--- Records shown Enclosed Below ---

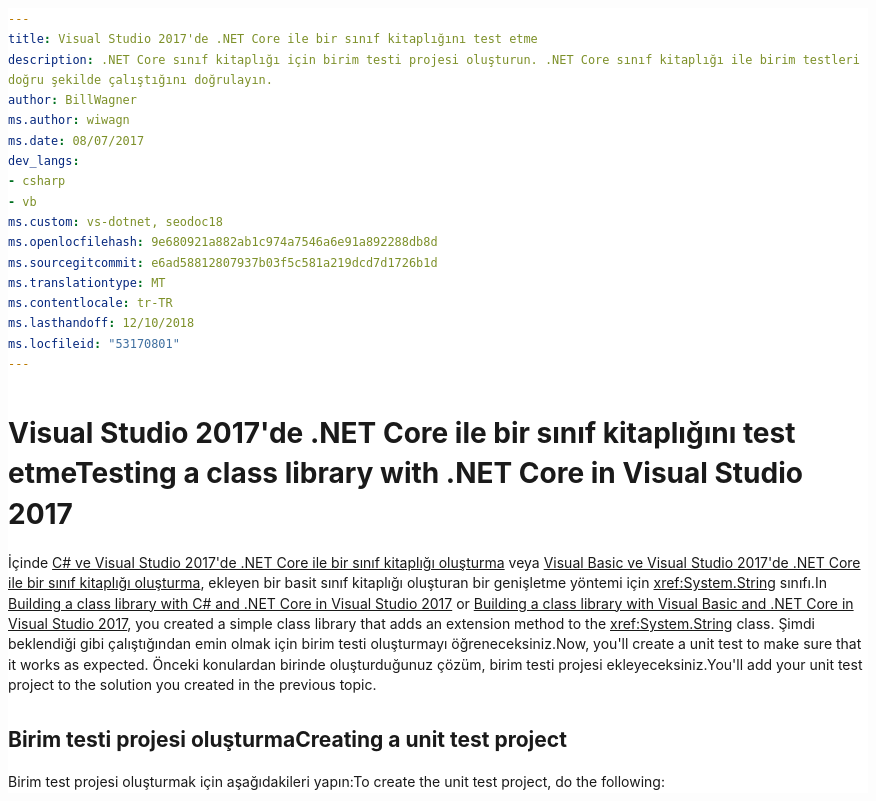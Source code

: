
 ```yaml
---
title: Visual Studio 2017'de .NET Core ile bir sınıf kitaplığını test etme
description: .NET Core sınıf kitaplığı için birim testi projesi oluşturun. .NET Core sınıf kitaplığı ile birim testleri doğru şekilde çalıştığını doğrulayın.
author: BillWagner
ms.author: wiwagn
ms.date: 08/07/2017
dev_langs:
- csharp
- vb
ms.custom: vs-dotnet, seodoc18
ms.openlocfilehash: 9e680921a882ab1c974a7546a6e91a892288db8d
ms.sourcegitcommit: e6ad58812807937b03f5c581a219dcd7d1726b1d
ms.translationtype: MT
ms.contentlocale: tr-TR
ms.lasthandoff: 12/10/2018
ms.locfileid: "53170801"
---
```

# <a name="testing-a-class-library-with-net-core-in-visual-studio-2017"></a><span data-ttu-id="e0e80-104">Visual Studio 2017'de .NET Core ile bir sınıf kitaplığını test etme</span><span class="sxs-lookup"><span data-stu-id="e0e80-104">Testing a class library with .NET Core in Visual Studio 2017</span></span>

<span data-ttu-id="e0e80-105">İçinde [C# ve Visual Studio 2017'de .NET Core ile bir sınıf kitaplığı oluşturma](library-with-visual-studio.md) veya [Visual Basic ve Visual Studio 2017'de .NET Core ile bir sınıf kitaplığı oluşturma](vb-library-with-visual-studio.md), ekleyen bir basit sınıf kitaplığı oluşturan bir genişletme yöntemi için <xref:System.String> sınıfı.</span><span class="sxs-lookup"><span data-stu-id="e0e80-105">In [Building a class library with C# and .NET Core in Visual Studio 2017](library-with-visual-studio.md) or [Building a class library with Visual Basic and .NET Core in Visual Studio 2017](vb-library-with-visual-studio.md), you created a simple class library that adds an extension method to the <xref:System.String> class.</span></span> <span data-ttu-id="e0e80-106">Şimdi beklendiği gibi çalıştığından emin olmak için birim testi oluşturmayı öğreneceksiniz.</span><span class="sxs-lookup"><span data-stu-id="e0e80-106">Now, you'll create a unit test to make sure that it works as expected.</span></span> <span data-ttu-id="e0e80-107">Önceki konulardan birinde oluşturduğunuz çözüm, birim testi projesi ekleyeceksiniz.</span><span class="sxs-lookup"><span data-stu-id="e0e80-107">You'll add your unit test project to the solution you created in the previous topic.</span></span>

## <a name="creating-a-unit-test-project"></a><span data-ttu-id="e0e80-108">Birim testi projesi oluşturma</span><span class="sxs-lookup"><span data-stu-id="e0e80-108">Creating a unit test project</span></span>

<span data-ttu-id="e0e80-109">Birim test projesi oluşturmak için aşağıdakileri yapın:</span><span class="sxs-lookup"><span data-stu-id="e0e80-109">To create the unit test project, do the following:</span></span>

--- End of Enclosed Records shown ---

**Task directions:**
Could you copy exactly the line containing "unit test project</span></span>" and each line after it through the end of the records, and nothing else?

**Answer to the problem:**
## <a name="creating-a-unit-test-project"></a><span data-ttu-id="e0e80-108">Birim testi projesi oluşturma</span><span class="sxs-lookup"><span data-stu-id="e0e80-108">Creating a unit test project</span></span>

<span data-ttu-id="e0e80-109">Birim test projesi oluşturmak için aşağıdakileri yapın:</span><span class="sxs-lookup"><span data-stu-id="e0e80-109">To create the unit test project, do the following:</span></span>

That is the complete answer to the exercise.